Assignment:
Please repeat exactly the lines below from the one containing "如果元素的 class 列表中不包含指定的类，则" down to the one containing "当浏览器解析 HTML 文档时，按照从上到下的顺序逐步加载和渲染页面内容。如果将", both included, and nothing else.

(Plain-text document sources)
Content starts
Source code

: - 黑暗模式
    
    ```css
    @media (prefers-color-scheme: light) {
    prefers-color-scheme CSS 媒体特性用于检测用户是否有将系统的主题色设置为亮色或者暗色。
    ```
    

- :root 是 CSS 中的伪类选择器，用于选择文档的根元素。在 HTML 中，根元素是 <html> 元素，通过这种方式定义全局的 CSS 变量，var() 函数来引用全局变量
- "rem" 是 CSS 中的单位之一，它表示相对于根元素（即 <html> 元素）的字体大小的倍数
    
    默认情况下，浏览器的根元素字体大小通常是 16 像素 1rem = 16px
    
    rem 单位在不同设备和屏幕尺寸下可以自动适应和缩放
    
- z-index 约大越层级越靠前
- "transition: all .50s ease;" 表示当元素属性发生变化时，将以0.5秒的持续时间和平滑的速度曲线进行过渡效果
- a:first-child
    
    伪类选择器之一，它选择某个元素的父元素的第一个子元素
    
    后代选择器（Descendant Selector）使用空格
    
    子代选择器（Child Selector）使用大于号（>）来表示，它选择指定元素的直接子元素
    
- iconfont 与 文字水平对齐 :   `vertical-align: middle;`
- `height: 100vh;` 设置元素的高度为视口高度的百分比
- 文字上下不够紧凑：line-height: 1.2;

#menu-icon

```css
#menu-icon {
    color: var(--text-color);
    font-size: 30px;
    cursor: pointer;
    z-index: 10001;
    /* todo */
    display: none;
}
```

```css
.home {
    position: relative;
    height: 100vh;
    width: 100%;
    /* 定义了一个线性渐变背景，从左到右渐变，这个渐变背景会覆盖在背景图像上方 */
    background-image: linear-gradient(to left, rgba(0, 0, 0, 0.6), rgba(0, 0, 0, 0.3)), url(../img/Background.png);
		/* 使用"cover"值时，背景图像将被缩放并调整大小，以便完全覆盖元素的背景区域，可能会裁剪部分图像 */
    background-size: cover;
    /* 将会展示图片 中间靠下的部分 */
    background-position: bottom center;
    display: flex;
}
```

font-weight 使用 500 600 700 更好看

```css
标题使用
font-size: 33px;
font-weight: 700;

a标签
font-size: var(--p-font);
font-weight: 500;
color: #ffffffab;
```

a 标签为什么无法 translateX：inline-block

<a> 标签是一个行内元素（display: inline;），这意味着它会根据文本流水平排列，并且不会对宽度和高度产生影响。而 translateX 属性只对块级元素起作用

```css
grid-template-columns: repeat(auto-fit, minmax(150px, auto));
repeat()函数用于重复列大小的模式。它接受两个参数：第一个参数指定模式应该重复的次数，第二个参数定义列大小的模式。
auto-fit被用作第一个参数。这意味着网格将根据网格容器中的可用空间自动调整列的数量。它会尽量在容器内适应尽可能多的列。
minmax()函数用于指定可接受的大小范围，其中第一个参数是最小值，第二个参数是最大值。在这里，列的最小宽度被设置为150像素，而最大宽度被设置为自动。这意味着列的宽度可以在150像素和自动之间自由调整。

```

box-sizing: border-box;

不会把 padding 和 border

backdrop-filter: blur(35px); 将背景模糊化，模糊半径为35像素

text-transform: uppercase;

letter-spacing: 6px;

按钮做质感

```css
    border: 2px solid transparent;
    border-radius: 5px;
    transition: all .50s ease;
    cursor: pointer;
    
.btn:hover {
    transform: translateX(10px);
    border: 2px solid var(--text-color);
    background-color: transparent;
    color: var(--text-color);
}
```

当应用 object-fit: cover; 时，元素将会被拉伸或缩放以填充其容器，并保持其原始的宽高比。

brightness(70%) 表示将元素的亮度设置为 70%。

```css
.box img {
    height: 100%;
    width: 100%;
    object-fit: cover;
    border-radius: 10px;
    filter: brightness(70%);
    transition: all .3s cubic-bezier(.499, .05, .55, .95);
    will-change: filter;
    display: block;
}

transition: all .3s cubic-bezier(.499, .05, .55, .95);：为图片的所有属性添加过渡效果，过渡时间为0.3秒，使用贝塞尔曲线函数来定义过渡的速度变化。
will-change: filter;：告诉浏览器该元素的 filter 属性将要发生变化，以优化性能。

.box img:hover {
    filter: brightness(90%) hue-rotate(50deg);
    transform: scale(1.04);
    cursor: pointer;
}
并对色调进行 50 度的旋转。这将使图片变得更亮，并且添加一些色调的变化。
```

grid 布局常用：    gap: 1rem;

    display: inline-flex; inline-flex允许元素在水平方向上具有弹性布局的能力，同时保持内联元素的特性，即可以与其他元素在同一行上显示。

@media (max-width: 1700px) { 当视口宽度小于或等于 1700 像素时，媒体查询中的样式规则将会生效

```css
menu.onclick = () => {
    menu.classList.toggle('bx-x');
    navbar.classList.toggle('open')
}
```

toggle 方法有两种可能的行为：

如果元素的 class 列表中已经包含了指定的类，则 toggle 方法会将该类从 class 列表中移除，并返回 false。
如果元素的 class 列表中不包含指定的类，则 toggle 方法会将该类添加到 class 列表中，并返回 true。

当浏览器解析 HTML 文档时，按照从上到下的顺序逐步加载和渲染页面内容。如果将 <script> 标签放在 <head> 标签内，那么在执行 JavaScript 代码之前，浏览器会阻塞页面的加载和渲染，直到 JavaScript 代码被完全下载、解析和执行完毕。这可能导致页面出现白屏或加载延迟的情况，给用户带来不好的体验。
Content ends
Content starts
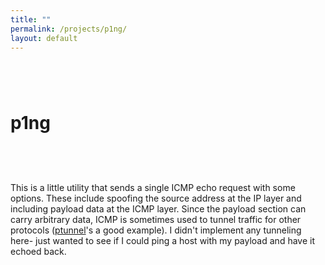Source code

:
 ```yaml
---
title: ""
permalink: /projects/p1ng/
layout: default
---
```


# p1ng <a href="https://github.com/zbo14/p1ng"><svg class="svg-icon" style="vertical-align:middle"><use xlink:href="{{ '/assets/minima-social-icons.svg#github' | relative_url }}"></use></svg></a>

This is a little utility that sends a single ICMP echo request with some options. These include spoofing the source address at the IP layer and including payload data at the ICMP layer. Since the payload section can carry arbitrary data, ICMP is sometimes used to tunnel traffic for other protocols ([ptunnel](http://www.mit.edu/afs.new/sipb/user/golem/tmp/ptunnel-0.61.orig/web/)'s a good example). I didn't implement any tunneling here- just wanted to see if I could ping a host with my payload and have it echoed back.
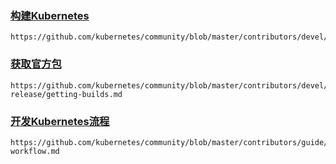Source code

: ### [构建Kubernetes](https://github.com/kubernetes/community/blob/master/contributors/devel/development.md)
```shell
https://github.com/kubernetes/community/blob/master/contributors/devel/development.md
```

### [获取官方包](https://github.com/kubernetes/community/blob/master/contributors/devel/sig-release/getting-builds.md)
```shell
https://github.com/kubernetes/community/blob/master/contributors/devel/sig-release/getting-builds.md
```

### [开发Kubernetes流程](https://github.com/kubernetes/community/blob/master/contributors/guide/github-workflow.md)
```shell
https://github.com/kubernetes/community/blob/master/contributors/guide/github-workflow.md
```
Content ends
The answer:
如果元素的 class 列表中不包含指定的类，则 toggle 方法会将该类添加到 class 列表中，并返回 true。

当浏览器解析 HTML 文档时，按照从上到下的顺序逐步加载和渲染页面内容。如果将 <script> 标签放在 <head> 标签内，那么在执行 JavaScript 代码之前，浏览器会阻塞页面的加载和渲染，直到 JavaScript 代码被完全下载、解析和执行完毕。这可能导致页面出现白屏或加载延迟的情况，给用户带来不好的体验。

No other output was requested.